Pan-democratic camp will need to unite if they are to secure landslide in next year’s by-election in Hong Kong
Three seats should be a sure win but if they fail to work together, they could end up with nothing
At least three of the four seats in Hong Kong’s coming by-election should be a sure win for the city’s pro-democracy bloc, but if they fail to work together they could end up with nothing, lawmakers have said.
Success may also hinge on whether any of the candidates are ruled invalid by electoral officials.
The government announced on Thursday that the polls would be scheduled for March 11, setting the scene for a face-off between young democracy activists, former legislators and pro-establishment rising stars.
More than 2.1 million voters will decide who gets the Legislative Council seats vacated by Demosisto’s Nathan Law Kwun-chung and Youngspiration’s Yau Wai-ching and Sixtus Baggio Leung Chung-hang in the Hong Kong Island, Kowloon West and New Territories East geographical constituencies respectively.
In the architectural, surveying, planning and landscape functional constituency, 7,619 voters will choose someone to fill the fourth seat, vacated by Edward Yiu Chung-yim.
Judging by the electors’ voting pattern in the Legislative Council elections a year ago, the functional constituency still hangs in the balance, as Yiu only won with 43.4 per cent of the votes, while his two pro-Beijing rivals got 35 per cent and 21.5 per cent, respectively.
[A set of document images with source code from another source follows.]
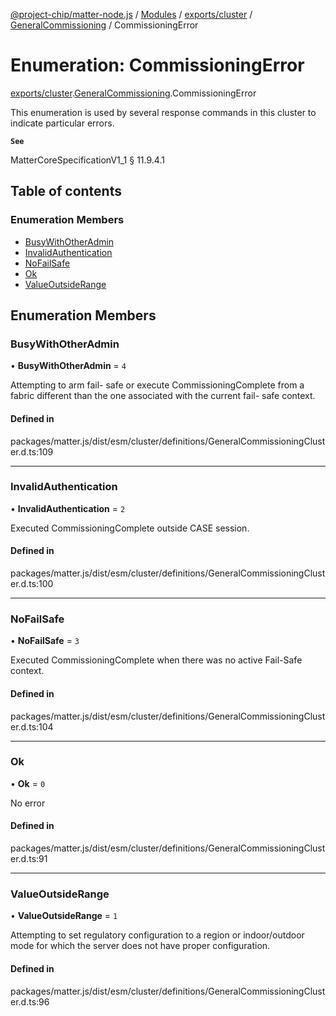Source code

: [@project-chip/matter-node.js](../README.md) / [Modules](../modules.md) / [exports/cluster](../modules/exports_cluster.md) / [GeneralCommissioning](../modules/exports_cluster.GeneralCommissioning.md) / CommissioningError

# Enumeration: CommissioningError

[exports/cluster](../modules/exports_cluster.md).[GeneralCommissioning](../modules/exports_cluster.GeneralCommissioning.md).CommissioningError

This enumeration is used by several response commands in this cluster to indicate particular errors.

**`See`**

MatterCoreSpecificationV1_1 § 11.9.4.1

## Table of contents

### Enumeration Members

- [BusyWithOtherAdmin](exports_cluster.GeneralCommissioning.CommissioningError.md#busywithotheradmin)
- [InvalidAuthentication](exports_cluster.GeneralCommissioning.CommissioningError.md#invalidauthentication)
- [NoFailSafe](exports_cluster.GeneralCommissioning.CommissioningError.md#nofailsafe)
- [Ok](exports_cluster.GeneralCommissioning.CommissioningError.md#ok)
- [ValueOutsideRange](exports_cluster.GeneralCommissioning.CommissioningError.md#valueoutsiderange)

## Enumeration Members

### BusyWithOtherAdmin

• **BusyWithOtherAdmin** = ``4``

Attempting to arm fail- safe or execute CommissioningComplete from a fabric different than the one
associated with the current fail- safe context.

#### Defined in

packages/matter.js/dist/esm/cluster/definitions/GeneralCommissioningCluster.d.ts:109

___

### InvalidAuthentication

• **InvalidAuthentication** = ``2``

Executed CommissioningComplete outside CASE session.

#### Defined in

packages/matter.js/dist/esm/cluster/definitions/GeneralCommissioningCluster.d.ts:100

___

### NoFailSafe

• **NoFailSafe** = ``3``

Executed CommissioningComplete when there was no active Fail-Safe context.

#### Defined in

packages/matter.js/dist/esm/cluster/definitions/GeneralCommissioningCluster.d.ts:104

___

### Ok

• **Ok** = ``0``

No error

#### Defined in

packages/matter.js/dist/esm/cluster/definitions/GeneralCommissioningCluster.d.ts:91

___

### ValueOutsideRange

• **ValueOutsideRange** = ``1``

Attempting to set regulatory configuration to a region or indoor/outdoor mode for which the server does not
have proper configuration.

#### Defined in

packages/matter.js/dist/esm/cluster/definitions/GeneralCommissioningCluster.d.ts:96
It remains to be seen whether a pro-democracy candidate can win a one-on-one contest in the sector, but Yiu said he is confident.
“Maybe some who voted for a pro-establishment candidate last year will vote for a pro-democracy aspirant this time,” Yiu said, reiterating that he would leave it for his allies to decide whether he should be the one to run again.
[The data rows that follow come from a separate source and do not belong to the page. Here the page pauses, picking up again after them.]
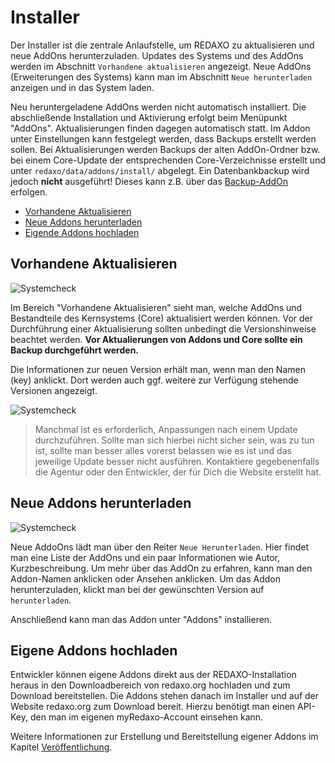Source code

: # Installer

Der Installer ist die zentrale Anlaufstelle, um REDAXO zu aktualisieren und neue AddOns herunterzuladen. Updates des Systems und des AddOns werden im Abschnitt `Vorhandene aktualisieren` angezeigt. Neue AddOns (Erweiterungen des Systems) kann man im Abschnitt `Neue herunterladen` anzeigen und in das System laden.

Neu heruntergeladene AddOns werden nicht automatisch installiert. Die abschließende Installation und Aktivierung erfolgt beim Menüpunkt "AddOns".
Aktualisierungen finden dagegen automatisch statt.
Im Addon unter Einstellungen kann festgelegt werden, dass Backups erstellt werden sollen. Bei Aktualisierungen werden Backups der alten AddOn-Ordner bzw. bei einem Core-Update der entsprechenden Core-Verzeichnisse erstellt und unter `redaxo/data/addons/install/` abgelegt. Ein Datenbankbackup wird jedoch **nicht** ausgeführt! Dieses kann z.B. über das [Backup-AddOn](/{{path}}/{{version}}/backup) erfolgen.

- [Vorhandene Aktualisieren](#aktualisieren)
- [Neue Addons herunterladen](#herunterladen)
- [Eigende Addons hochladen](#hochladen)

<a name="aktualisieren"></a>

## Vorhandene Aktualisieren

![Systemcheck](/assets/v5.2.0-installer-01-aktualisieren.png)

Im Bereich "Vorhandene Aktualisieren" sieht man, welche AddOns und Bestandteile des Kernsystems (Core) aktualisiert werden können. Vor der Durchführung einer Aktualisierung sollten unbedingt die Versionshinweise beachtet werden. **Vor Aktualierungen von Addons und Core sollte ein Backup durchgeführt werden.**

Die Informationen zur neuen Version erhält man, wenn man den Namen (key) anklickt. Dort werden auch ggf.  weitere zur Verfügung stehende Versionen angezeigt.

![Systemcheck](/assets/v5.2.0-installer-03-versionen.png)

> Manchmal ist es erforderlich, Anpassungen nach einem Update durchzuführen. Sollte man sich hierbei nicht sicher sein, was zu tun ist, sollte man besser alles vorerst belassen wie es ist und das jeweilige Update besser nicht ausführen. Kontaktiere gegebenenfalls die Agentur oder den Entwickler, der für Dich die Website erstellt hat.

<a name="herunterladen"></a>

## Neue Addons herunterladen

![Systemcheck](/assets/v5.2.0-installer-02-neue.png)

Neue AddoOns lädt man über den Reiter `Neue Herunterladen`. Hier findet man eine Liste der AddOns und ein paar Informationen wie Autor, Kurzbeschreibung. Um mehr über das AddOn zu erfahren, kann man den Addon-Namen anklicken oder Ansehen anklicken. Um das Addon herunterzuladen, klickt man bei der gewünschten Version auf `herunterladen`.

Anschließend kann man das Addon unter "Addons" installieren.

<a name="hochladen"></a>

## Eigene Addons hochladen

Entwickler können eigene Addons direkt aus der REDAXO-Installation heraus in den Downloadbereich von redaxo.org hochladen und zum Download bereitstellen. Die Addons stehen danach im Installer und auf der Website redaxo.org zum Download bereit. Hierzu benötigt man einen API-Key, den man im eigenen myRedaxo-Account einsehen kann.

Weitere Informationen zur Erstellung und Bereitstellung eigener Addons im Kapitel [Veröffentlichung](/{{path}}/{{version}}/addon-veroeffentlichung).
For the three geographical constituencies, pundits said it is sure win for pan-democrats, as they have won 57.9 per cent and 57.5 per cent of the vote share in New Territories East and Kowloon West, respectively. On Hong Kong Island, they won 48.1 per cent of the votes, outdoing the Beijing loyalists’ 40 per cent.
Democratic Party lawmaker Ted Hui Chi-fung said Leung Kwok-hung and Lau Siu-lai, who were also disqualified over improper oath-taking, should be given the priority should they decide to contest their lost seats. They are currently appealing against their disqualification.
Law was imprisoned for his role in an unlawful protest, but his girlfriend, Demosisto core member Tiffany Yuen Ka-wai, has been tipped to run in the Hong Kong Island constituency.
Civic Party vice-chairwoman and legislator Tanya Chan believes that her camp is likely to win all four seats in March if they can agree on one candidate in each constituency.
“We will assess on who are the candidates with the best chance, though we have yet to discuss on the method of assessment,” Chan said.
The pan-democrats have coordinated with some success in the past. In January 2012, Democratic Party chairman Albert Ho Chun-yan clinched victory by a large margin in a “primary” poll to become a candidate for the city’s leadership election, with Frederick Fung Kin-kee giving way.
But Yiu said it might be impractical to hold such a primary that could involve many more hopefuls this time.
“It could cost every candidate hundreds of thousand dollars ... and we cannot be sure whether such a ‘gentleman’s agreement’ would work – whether those who lost or refused to take part in the primary would not stand for the by-election eventually anyway,” he said.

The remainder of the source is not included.